2020-10-21 Thread Petr Viktorin



On 10/21/20 1:40 PM, Mark Shannon wrote:

Hi Petr,

On 21/10/2020 11:49 am, Petr Viktorin wrote:
Let me explain an impression I'm getting. It is *just one aspect* of 
my opinion, one that doesn't make sense to me. Please tell me where it 
is wrong.



In the C API, there's a somewhat controversial refactoring going on, 
which involves passing around tstate arguments. I'm not saying [the 
first discussion] was perfect, and there are still issues, but, 
however flawed the "do-ocracy" process is, it is the best way we found 
to move forward. No one who can/wants to do the work has a better 
solution.


Later, Mark says there is an even better way – or at least, a less 
intrusive one! In [the second discussion], he hints at it vaguely 
(from that limited info I have, it involves switching to C11 and/or 
using compiler-specific extensions -- not an easy change to do). But 
frustratingly, Mark doesn't reveal any actual details, and a lot of 
the complaints are about churn and merge conflicts.
And now, there's news -- the better solution won't be revealed unless 
the PSF pays for it!


There's no secret.
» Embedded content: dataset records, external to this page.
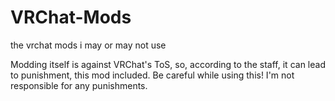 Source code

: # VRChat-Mods
the vrchat mods i may or may not use

Modding itself is against VRChat's ToS, so, according to the staff, it can lead to punishment, this mod included. Be careful while using this! I'm not responsible for any punishments.

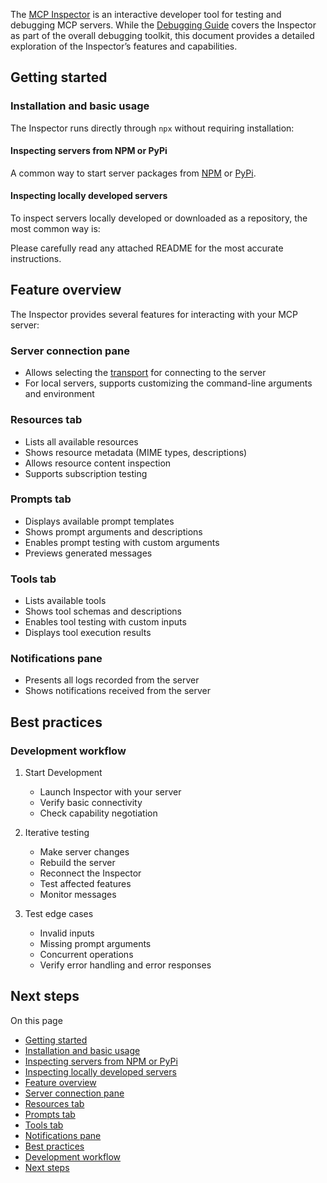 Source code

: The [MCP Inspector](https://github.com/modelcontextprotocol/inspector) is an interactive developer tool for testing and debugging MCP servers. While the [Debugging Guide](https://modelcontextprotocol.io/docs/tools/debugging) covers the Inspector as part of the overall debugging toolkit, this document provides a detailed exploration of the Inspector’s features and capabilities.

## Getting started

### Installation and basic usage

The Inspector runs directly through `npx` without requiring installation:

#### Inspecting servers from NPM or PyPi

A common way to start server packages from [NPM](https://npmjs.com/) or [PyPi](https://pypi.com/).

#### Inspecting locally developed servers

To inspect servers locally developed or downloaded as a repository, the most common way is:

Please carefully read any attached README for the most accurate instructions.

## Feature overview

The Inspector provides several features for interacting with your MCP server:

### Server connection pane

-   Allows selecting the [transport](https://modelcontextprotocol.io/docs/concepts/transports) for connecting to the server
-   For local servers, supports customizing the command-line arguments and environment

### Resources tab

-   Lists all available resources
-   Shows resource metadata (MIME types, descriptions)
-   Allows resource content inspection
-   Supports subscription testing

### Prompts tab

-   Displays available prompt templates
-   Shows prompt arguments and descriptions
-   Enables prompt testing with custom arguments
-   Previews generated messages

### Tools tab

-   Lists available tools
-   Shows tool schemas and descriptions
-   Enables tool testing with custom inputs
-   Displays tool execution results

### Notifications pane

-   Presents all logs recorded from the server
-   Shows notifications received from the server

## Best practices

### Development workflow

1.  Start Development
    
    -   Launch Inspector with your server
    -   Verify basic connectivity
    -   Check capability negotiation
2.  Iterative testing
    
    -   Make server changes
    -   Rebuild the server
    -   Reconnect the Inspector
    -   Test affected features
    -   Monitor messages
3.  Test edge cases
    
    -   Invalid inputs
    -   Missing prompt arguments
    -   Concurrent operations
    -   Verify error handling and error responses

## Next steps

On this page

-   [Getting started](https://modelcontextprotocol.io/docs/tools/inspector#getting-started)
-   [Installation and basic usage](https://modelcontextprotocol.io/docs/tools/inspector#installation-and-basic-usage)
-   [Inspecting servers from NPM or PyPi](https://modelcontextprotocol.io/docs/tools/inspector#inspecting-servers-from-npm-or-pypi)
-   [Inspecting locally developed servers](https://modelcontextprotocol.io/docs/tools/inspector#inspecting-locally-developed-servers)
-   [Feature overview](https://modelcontextprotocol.io/docs/tools/inspector#feature-overview)
-   [Server connection pane](https://modelcontextprotocol.io/docs/tools/inspector#server-connection-pane)
-   [Resources tab](https://modelcontextprotocol.io/docs/tools/inspector#resources-tab)
-   [Prompts tab](https://modelcontextprotocol.io/docs/tools/inspector#prompts-tab)
-   [Tools tab](https://modelcontextprotocol.io/docs/tools/inspector#tools-tab)
-   [Notifications pane](https://modelcontextprotocol.io/docs/tools/inspector#notifications-pane)
-   [Best practices](https://modelcontextprotocol.io/docs/tools/inspector#best-practices)
-   [Development workflow](https://modelcontextprotocol.io/docs/tools/inspector#development-workflow)
-   [Next steps](https://modelcontextprotocol.io/docs/tools/inspector#next-steps) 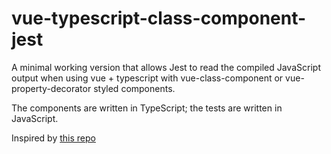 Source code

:# vue-typescript-class-component-jest
A minimal working version that allows Jest to read the compiled JavaScript output when using vue + typescript with vue-class-component or vue-property-decorator styled components.

The components are written in TypeScript; the tests are written in JavaScript.

Inspired by [this repo](https://github.com/blocka/strange-jest-behavior)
C thread locals are well documented.
I even provided a code example last time we discussed it.

You reminded me of it yesterday ;)
https://godbolt.org/z/dpSo-Q


At the risk of going off topic: That's for GCC. As far as I know, MSVC 
uses something like __declspec( thread ).
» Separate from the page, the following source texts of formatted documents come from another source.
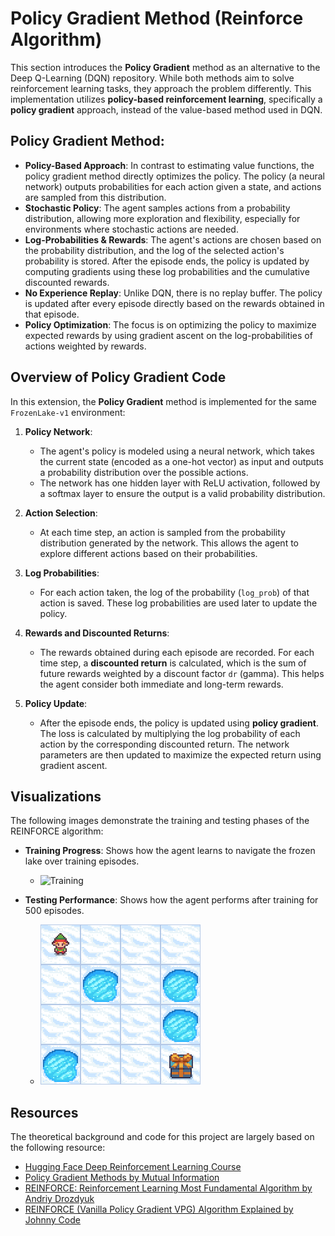 # Policy Gradient Method (Reinforce Algorithm)

This section introduces the **Policy Gradient** method as an alternative to the Deep Q-Learning (DQN) repository. While both methods aim to solve reinforcement learning tasks, they approach the problem differently. This implementation utilizes **policy-based reinforcement learning**, specifically a **policy gradient** approach, instead of the value-based method used in DQN.

## Policy Gradient Method:

- **Policy-Based Approach**: In contrast to estimating value functions, the policy gradient method directly optimizes the policy. The policy (a neural network) outputs probabilities for each action given a state, and actions are sampled from this distribution.
- **Stochastic Policy**: The agent samples actions from a probability distribution, allowing more exploration and flexibility, especially for environments where stochastic actions are needed.
- **Log-Probabilities & Rewards**: The agent's actions are chosen based on the probability distribution, and the log of the selected action's probability is stored. After the episode ends, the policy is updated by computing gradients using these log probabilities and the cumulative discounted rewards.
- **No Experience Replay**: Unlike DQN, there is no replay buffer. The policy is updated after every episode directly based on the rewards obtained in that episode.
- **Policy Optimization**: The focus is on optimizing the policy to maximize expected rewards by using gradient ascent on the log-probabilities of actions weighted by rewards.

## Overview of Policy Gradient Code

In this extension, the **Policy Gradient** method is implemented for the same `FrozenLake-v1` environment:

1. **Policy Network**:
   - The agent's policy is modeled using a neural network, which takes the current state (encoded as a one-hot vector) as input and outputs a probability distribution over the possible actions.
   - The network has one hidden layer with ReLU activation, followed by a softmax layer to ensure the output is a valid probability distribution.

2. **Action Selection**:
   - At each time step, an action is sampled from the probability distribution generated by the network. This allows the agent to explore different actions based on their probabilities.

3. **Log Probabilities**:
   - For each action taken, the log of the probability (`log_prob`) of that action is saved. These log probabilities are used later to update the policy.

4. **Rewards and Discounted Returns**:
   - The rewards obtained during each episode are recorded. For each time step, a **discounted return** is calculated, which is the sum of future rewards weighted by a discount factor `dr` (gamma). This helps the agent consider both immediate and long-term rewards.

5. **Policy Update**:
   - After the episode ends, the policy is updated using **policy gradient**. The loss is calculated by multiplying the log probability of each action by the corresponding discounted return. The network parameters are then updated to maximize the expected return using gradient ascent.

## Visualizations 
The following images demonstrate the training and testing phases of the REINFORCE algorithm:

- **Training Progress**: Shows how the agent learns to navigate the frozen lake over training episodes.
  - ![Training](training.png)

- **Testing Performance**: Shows how the agent performs after training for 500 episodes.
  - ![Testing](test.png)

## Resources
The theoretical background and code for this project are largely based on the following resource:
- [Hugging Face Deep Reinforcement Learning Course](https://huggingface.co/learn/deep-rl-course/unit4/introduction)
- [Policy Gradient Methods by Mutual Information](https://www.youtube.com/watch?v=e20EY4tFC_Q)
- [REINFORCE: Reinforcement Learning Most Fundamental Algorithm by Andriy Drozdyuk](https://www.youtube.com/watch?v=5eSh5F8gjWU)
- [REINFORCE (Vanilla Policy Gradient VPG) Algorithm Explained by Johnny Code](https://www.youtube.com/watch?v=boEO7tN7uoY)
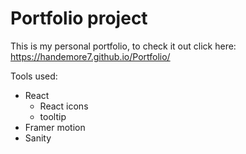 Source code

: # Portfolio project

This is my personal portfolio, to check it out click here: https://handemore7.github.io/Portfolio/

<!-- Btw aqui está el link de Sanity para añadir o modificar info, if you find this just ignore it :) https://portfolio7.sanity.studio -->

Tools used:
- React
    - React icons
    - tooltip
- Framer motion
- Sanity
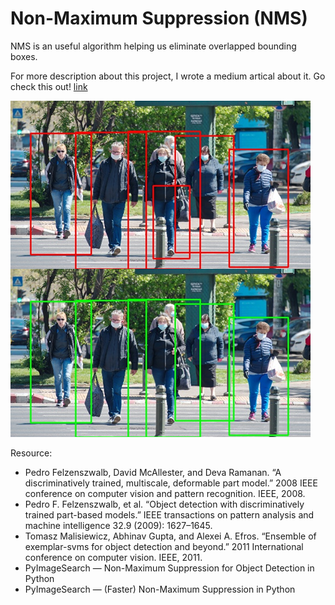 # Non-Maximum Suppression (NMS)

NMS is an useful algorithm helping us eliminate overlapped bounding boxes.

For more description about this project, I wrote a medium artical about it. Go check this out! [link](https://medium.com/lifes-a-struggle/non-maximum-suppression-50334a3ab3e6)

![result](https://github.com/JeremyPai/non_maximum_suppression/blob/master/image/nms.png)

Resource:

+ Pedro Felzenszwalb, David McAllester, and Deva Ramanan. “A discriminatively trained, multiscale, deformable part model.” 2008 IEEE conference on computer vision and pattern recognition. IEEE, 2008.
+ Pedro F. Felzenszwalb, et al. “Object detection with discriminatively trained part-based models.” IEEE transactions on pattern analysis and machine intelligence 32.9 (2009): 1627–1645.
+ Tomasz Malisiewicz, Abhinav Gupta, and Alexei A. Efros. “Ensemble of exemplar-svms for object detection and beyond.” 2011 International conference on computer vision. IEEE, 2011.
+ PyImageSearch — Non-Maximum Suppression for Object Detection in Python
+ PyImageSearch — (Faster) Non-Maximum Suppression in Python
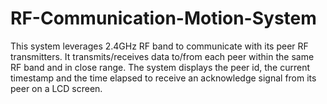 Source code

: # RF-Communication-Motion-System
This system leverages 2.4GHz RF band to communicate with its peer RF transmitters. It transmits/receives data to/from each peer within the same RF band and in close range. The system displays the peer id, the current timestamp and the time elapsed to receive an acknowledge signal from its peer on a LCD screen.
What are the options for generic C99 compilers, other than staying slow?

The "even faster" solution I mentioned yesterday, is as I stated 
yesterday to use an aligned stack.

If you wanted more info, you could have asked :)

First, you ensure that the stack is in a 2**N aligned block.
Assuming that the C stack grows down from the top, then the threadstate 
struct goes at the bottom. It's probably a good idea to put a guard page 
between the C stack and the threadstate struct.
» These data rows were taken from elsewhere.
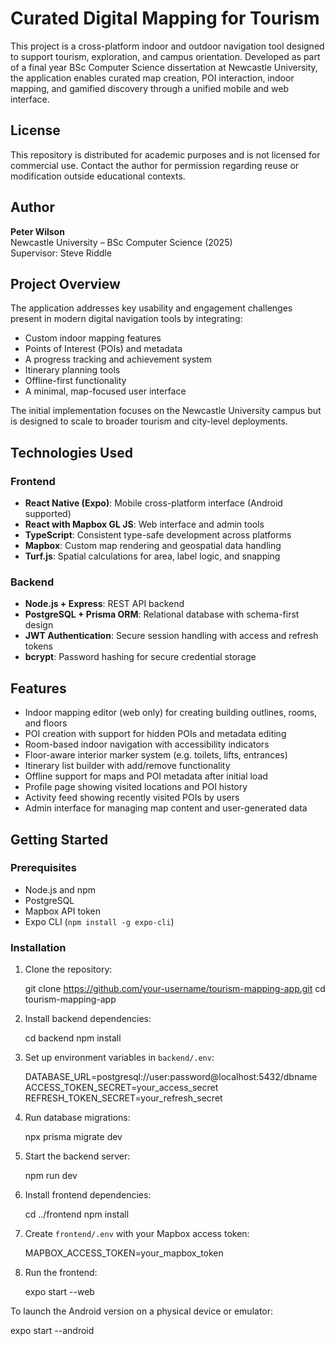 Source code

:# Curated Digital Mapping for Tourism

This project is a cross-platform indoor and outdoor navigation tool designed to support tourism, exploration, and campus orientation. Developed as part of a final year BSc Computer Science dissertation at Newcastle University, the application enables curated map creation, POI interaction, indoor mapping, and gamified discovery through a unified mobile and web interface.

## License

This repository is distributed for academic purposes and is not licensed for commercial use. Contact the author for permission regarding reuse or modification outside educational contexts.

## Author

**Peter Wilson**  
Newcastle University – BSc Computer Science (2025)  
Supervisor: Steve Riddle

## Project Overview

The application addresses key usability and engagement challenges present in modern digital navigation tools by integrating:
- Custom indoor mapping features
- Points of Interest (POIs) and metadata
- A progress tracking and achievement system
- Itinerary planning tools
- Offline-first functionality
- A minimal, map-focused user interface

The initial implementation focuses on the Newcastle University campus but is designed to scale to broader tourism and city-level deployments.

## Technologies Used

### Frontend

- **React Native (Expo)**: Mobile cross-platform interface (Android supported)
- **React with Mapbox GL JS**: Web interface and admin tools
- **TypeScript**: Consistent type-safe development across platforms
- **Mapbox**: Custom map rendering and geospatial data handling
- **Turf.js**: Spatial calculations for area, label logic, and snapping

### Backend

- **Node.js + Express**: REST API backend
- **PostgreSQL + Prisma ORM**: Relational database with schema-first design
- **JWT Authentication**: Secure session handling with access and refresh tokens
- **bcrypt**: Password hashing for secure credential storage

## Features

- Indoor mapping editor (web only) for creating building outlines, rooms, and floors
- POI creation with support for hidden POIs and metadata editing
- Room-based indoor navigation with accessibility indicators
- Floor-aware interior marker system (e.g. toilets, lifts, entrances)
- Itinerary list builder with add/remove functionality
- Offline support for maps and POI metadata after initial load
- Profile page showing visited locations and POI history
- Activity feed showing recently visited POIs by users
- Admin interface for managing map content and user-generated data

## Getting Started

### Prerequisites

- Node.js and npm
- PostgreSQL
- Mapbox API token
- Expo CLI (`npm install -g expo-cli`)

### Installation

1. Clone the repository:

   git clone https://github.com/your-username/tourism-mapping-app.git
   cd tourism-mapping-app


2. Install backend dependencies:

   cd backend
   npm install


3. Set up environment variables in `backend/.env`:

   DATABASE_URL=postgresql://user:password@localhost:5432/dbname
   ACCESS_TOKEN_SECRET=your_access_secret
   REFRESH_TOKEN_SECRET=your_refresh_secret


4. Run database migrations:

   npx prisma migrate dev


5. Start the backend server:

   npm run dev


6. Install frontend dependencies:

   cd ../frontend
   npm install


7. Create `frontend/.env` with your Mapbox access token:

   MAPBOX_ACCESS_TOKEN=your_mapbox_token


8. Run the frontend:

   expo start --web


To launch the Android version on a physical device or emulator:

expo start --android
The struct's address can then be found by masking off the bottom N bits 
from the stack pointer.
This approach uses 0 registers and cost 1 ALU instruction. Can't get 
cheaper than that :)


It's not portable and probably a pain to implement, but it is fast.

But it doesn't matter how it's implemented. The implementation is hidden 
behind `PyThreadState_GET()`, it can be changed to use a thread local,

or to some fancy aligned stack, without the rest of the codebase changing.


Not portable and hard to implement is a pain for maintenance – 
especially porting CPython to new compilers/platforms/situations.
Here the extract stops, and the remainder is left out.